We paused our session half-way through and resumed a day later. In between sessions, I discovered through general obsessive-internet-reading-about-AH that this is widely considered the worst scenario ever printed (or at least up there). Which surprises me a bit, because I don't know that it's *that* bad.
I mean, yes, we lost. But We did get to Act III and get one clue placed on it. It doesn't strike me as completely undoable. If we'd managed to take our four cultists in Midnight Masks instead of three we'd have had one extra turn and one fewer cultist to deal with.
And there are two alternative win conditions! OK, the "beating the boss in combat" one isn't very good. It's basically 100% impossible unless you explicitly cheese it (and I think even that would be hard to do reliably with one (original 2016) core set), so unsatisfying either way. But the sacrificing Lita one is essentially fine, especially as it's clearly a lesser victory.
Some thoughts:
* I do think it is especially tough one player. I had a second playthrough of NotZ solo and got completely destroyed in TDB. This was the more suprising because I found the other two secenarios, if anything, easier solo. I think there are a couple of reasons solo is super-punishing. The way the locations work means you have to move to wood, collect clue, move back to main path, move to another wood location... Two (or more) players can save a lot of move actions splitting up. This dynamic exists in most scenarios to a degree, but it's especially punishing here because unrevealed Woods locations connect only to the Main Path- in, say, Midnight Masks you can move from one location straight to the next unrevealed one.
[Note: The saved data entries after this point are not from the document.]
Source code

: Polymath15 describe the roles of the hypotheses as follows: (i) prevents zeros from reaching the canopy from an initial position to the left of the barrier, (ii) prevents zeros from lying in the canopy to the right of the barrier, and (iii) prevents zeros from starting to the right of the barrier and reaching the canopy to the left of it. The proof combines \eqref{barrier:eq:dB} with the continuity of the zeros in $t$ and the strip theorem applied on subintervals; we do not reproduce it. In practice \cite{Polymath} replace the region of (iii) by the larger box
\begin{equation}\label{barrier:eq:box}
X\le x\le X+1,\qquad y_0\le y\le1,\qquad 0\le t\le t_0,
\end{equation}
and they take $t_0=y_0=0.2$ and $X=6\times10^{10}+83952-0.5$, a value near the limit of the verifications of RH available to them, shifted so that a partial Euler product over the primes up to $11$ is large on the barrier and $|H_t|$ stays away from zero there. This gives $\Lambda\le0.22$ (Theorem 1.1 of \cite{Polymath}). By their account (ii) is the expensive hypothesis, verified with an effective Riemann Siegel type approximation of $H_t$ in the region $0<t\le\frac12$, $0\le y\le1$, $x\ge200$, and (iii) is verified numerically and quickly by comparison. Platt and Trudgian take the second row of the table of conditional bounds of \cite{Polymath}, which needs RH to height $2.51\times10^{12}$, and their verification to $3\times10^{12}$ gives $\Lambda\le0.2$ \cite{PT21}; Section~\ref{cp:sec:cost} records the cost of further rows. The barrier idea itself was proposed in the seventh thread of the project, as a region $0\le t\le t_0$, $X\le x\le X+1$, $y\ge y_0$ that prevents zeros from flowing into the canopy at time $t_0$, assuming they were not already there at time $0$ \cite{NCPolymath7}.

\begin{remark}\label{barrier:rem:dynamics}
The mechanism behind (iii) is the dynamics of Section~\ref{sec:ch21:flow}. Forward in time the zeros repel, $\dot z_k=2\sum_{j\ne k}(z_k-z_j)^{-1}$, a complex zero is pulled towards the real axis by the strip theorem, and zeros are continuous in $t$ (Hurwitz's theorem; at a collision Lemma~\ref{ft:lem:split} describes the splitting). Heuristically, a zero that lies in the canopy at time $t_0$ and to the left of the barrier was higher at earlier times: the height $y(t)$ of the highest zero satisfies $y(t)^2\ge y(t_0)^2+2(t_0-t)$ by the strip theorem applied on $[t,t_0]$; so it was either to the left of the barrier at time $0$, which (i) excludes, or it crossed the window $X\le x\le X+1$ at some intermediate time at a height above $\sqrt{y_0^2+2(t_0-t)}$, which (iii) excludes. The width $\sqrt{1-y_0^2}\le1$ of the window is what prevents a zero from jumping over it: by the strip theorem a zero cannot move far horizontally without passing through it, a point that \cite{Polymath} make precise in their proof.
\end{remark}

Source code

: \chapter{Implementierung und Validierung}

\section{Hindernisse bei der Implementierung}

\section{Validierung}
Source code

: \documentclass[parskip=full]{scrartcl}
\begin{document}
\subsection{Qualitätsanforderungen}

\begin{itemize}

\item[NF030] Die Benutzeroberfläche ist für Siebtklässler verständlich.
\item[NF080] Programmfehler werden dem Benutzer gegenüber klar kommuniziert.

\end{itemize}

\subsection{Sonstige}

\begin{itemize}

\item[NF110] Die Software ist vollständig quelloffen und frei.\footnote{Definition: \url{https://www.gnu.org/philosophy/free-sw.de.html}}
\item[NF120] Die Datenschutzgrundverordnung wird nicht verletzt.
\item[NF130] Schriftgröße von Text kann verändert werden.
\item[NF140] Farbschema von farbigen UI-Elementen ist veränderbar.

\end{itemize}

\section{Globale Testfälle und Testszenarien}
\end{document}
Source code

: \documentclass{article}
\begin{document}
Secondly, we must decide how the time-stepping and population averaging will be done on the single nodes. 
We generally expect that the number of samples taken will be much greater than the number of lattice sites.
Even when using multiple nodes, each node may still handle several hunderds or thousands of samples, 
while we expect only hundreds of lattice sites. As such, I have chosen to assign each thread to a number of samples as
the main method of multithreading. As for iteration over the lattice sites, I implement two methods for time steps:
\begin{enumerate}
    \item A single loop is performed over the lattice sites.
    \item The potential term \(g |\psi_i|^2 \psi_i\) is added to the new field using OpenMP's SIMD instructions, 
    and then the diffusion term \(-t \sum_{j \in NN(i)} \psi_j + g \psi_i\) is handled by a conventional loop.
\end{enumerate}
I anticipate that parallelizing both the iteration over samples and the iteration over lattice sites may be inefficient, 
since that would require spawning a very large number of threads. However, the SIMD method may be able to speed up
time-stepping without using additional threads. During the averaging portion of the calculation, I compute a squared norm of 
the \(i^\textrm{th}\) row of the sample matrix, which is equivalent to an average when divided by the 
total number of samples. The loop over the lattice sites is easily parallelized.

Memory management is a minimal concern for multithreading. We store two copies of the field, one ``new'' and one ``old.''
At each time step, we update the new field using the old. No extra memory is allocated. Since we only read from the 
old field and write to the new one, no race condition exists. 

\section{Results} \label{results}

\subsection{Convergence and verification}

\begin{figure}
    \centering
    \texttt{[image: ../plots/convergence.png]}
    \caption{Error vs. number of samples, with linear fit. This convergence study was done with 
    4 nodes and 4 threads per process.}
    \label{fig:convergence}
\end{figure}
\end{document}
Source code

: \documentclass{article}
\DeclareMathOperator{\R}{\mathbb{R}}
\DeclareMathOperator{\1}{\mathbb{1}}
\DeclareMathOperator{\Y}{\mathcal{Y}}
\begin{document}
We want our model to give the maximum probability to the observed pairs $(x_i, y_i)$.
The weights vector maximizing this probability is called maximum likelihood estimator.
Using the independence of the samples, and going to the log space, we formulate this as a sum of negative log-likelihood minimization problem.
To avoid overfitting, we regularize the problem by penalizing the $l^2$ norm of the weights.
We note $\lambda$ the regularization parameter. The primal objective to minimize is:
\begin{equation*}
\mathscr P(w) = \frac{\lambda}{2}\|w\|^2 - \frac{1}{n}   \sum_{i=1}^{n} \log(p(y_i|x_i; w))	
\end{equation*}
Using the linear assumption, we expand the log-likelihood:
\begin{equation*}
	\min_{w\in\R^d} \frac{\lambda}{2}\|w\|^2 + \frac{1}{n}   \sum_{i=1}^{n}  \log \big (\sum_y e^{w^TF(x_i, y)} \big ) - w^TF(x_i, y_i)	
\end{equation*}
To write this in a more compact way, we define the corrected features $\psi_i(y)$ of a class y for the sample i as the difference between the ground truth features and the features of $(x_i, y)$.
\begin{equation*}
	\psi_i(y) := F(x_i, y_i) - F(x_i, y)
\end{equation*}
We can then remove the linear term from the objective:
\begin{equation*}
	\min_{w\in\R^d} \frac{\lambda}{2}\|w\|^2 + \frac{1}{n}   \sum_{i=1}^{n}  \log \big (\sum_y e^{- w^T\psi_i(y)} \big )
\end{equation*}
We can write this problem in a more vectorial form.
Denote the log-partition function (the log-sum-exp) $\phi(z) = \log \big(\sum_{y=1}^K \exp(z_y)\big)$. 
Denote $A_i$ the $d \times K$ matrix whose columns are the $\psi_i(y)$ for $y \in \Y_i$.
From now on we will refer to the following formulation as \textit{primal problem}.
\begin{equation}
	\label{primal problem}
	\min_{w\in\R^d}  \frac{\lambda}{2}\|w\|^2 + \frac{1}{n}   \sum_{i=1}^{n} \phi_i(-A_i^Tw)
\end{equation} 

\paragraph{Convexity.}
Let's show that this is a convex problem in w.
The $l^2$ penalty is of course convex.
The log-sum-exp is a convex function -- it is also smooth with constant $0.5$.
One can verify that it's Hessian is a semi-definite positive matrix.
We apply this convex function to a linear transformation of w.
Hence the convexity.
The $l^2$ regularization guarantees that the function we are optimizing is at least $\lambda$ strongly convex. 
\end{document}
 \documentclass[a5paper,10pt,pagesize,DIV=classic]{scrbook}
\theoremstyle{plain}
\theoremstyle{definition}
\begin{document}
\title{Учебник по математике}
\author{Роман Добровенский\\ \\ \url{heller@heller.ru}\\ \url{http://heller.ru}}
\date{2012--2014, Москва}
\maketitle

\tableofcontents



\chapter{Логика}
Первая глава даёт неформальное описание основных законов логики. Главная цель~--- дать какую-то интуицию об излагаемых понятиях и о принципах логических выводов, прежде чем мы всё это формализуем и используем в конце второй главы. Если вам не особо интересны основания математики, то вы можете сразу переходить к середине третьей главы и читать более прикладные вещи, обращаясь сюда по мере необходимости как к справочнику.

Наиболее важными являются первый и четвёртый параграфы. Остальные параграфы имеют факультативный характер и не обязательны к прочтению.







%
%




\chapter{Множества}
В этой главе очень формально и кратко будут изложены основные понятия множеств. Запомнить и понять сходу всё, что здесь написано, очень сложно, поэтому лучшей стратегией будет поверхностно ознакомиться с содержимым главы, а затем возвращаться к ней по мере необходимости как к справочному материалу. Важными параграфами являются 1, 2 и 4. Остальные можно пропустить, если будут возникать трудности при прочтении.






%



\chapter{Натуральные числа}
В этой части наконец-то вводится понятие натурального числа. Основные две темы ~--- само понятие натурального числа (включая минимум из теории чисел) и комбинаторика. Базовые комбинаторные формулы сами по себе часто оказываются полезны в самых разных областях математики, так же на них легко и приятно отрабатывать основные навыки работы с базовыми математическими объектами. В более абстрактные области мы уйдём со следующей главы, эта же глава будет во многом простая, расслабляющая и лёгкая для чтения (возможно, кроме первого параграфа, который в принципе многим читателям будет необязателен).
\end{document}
Secondly, the enemy spawns are not respectful of player count. The Monster that spawns on the back of Agenda 1 is one monster regardless of player count. The cultists that get dropped in as you move into Act 2 are also not scaled in any way. Contrast this with the Ghoul Priest (health linear with players), or even the Masked Hunter (health increases with player count). There's also no other player scaling (like the starting acolytes in Masks).
Finally, the scenario really demands you be good at succeeding on multiple attribute tests. Will is critical for some of the Treachery cards; you obviously need Intellect to get clues, you definitely need either Combat or Agility; many locations require you to use different attributes to get clues; and you need Will or Agility to finish Act 3. This is easier with more players. By contrast, The Gathering really only demands Combat (or Will if you're going spells), and *some* way to get a clue or two from a shroud 4 location; while Masks is really mostly about Intellect (although you will need to deal with the Masked Hunter somehow).
* Cheesing it by focussing solely on combat is probably easier solo, since the big bad's health really does scale with player count and it engages everyone anyway.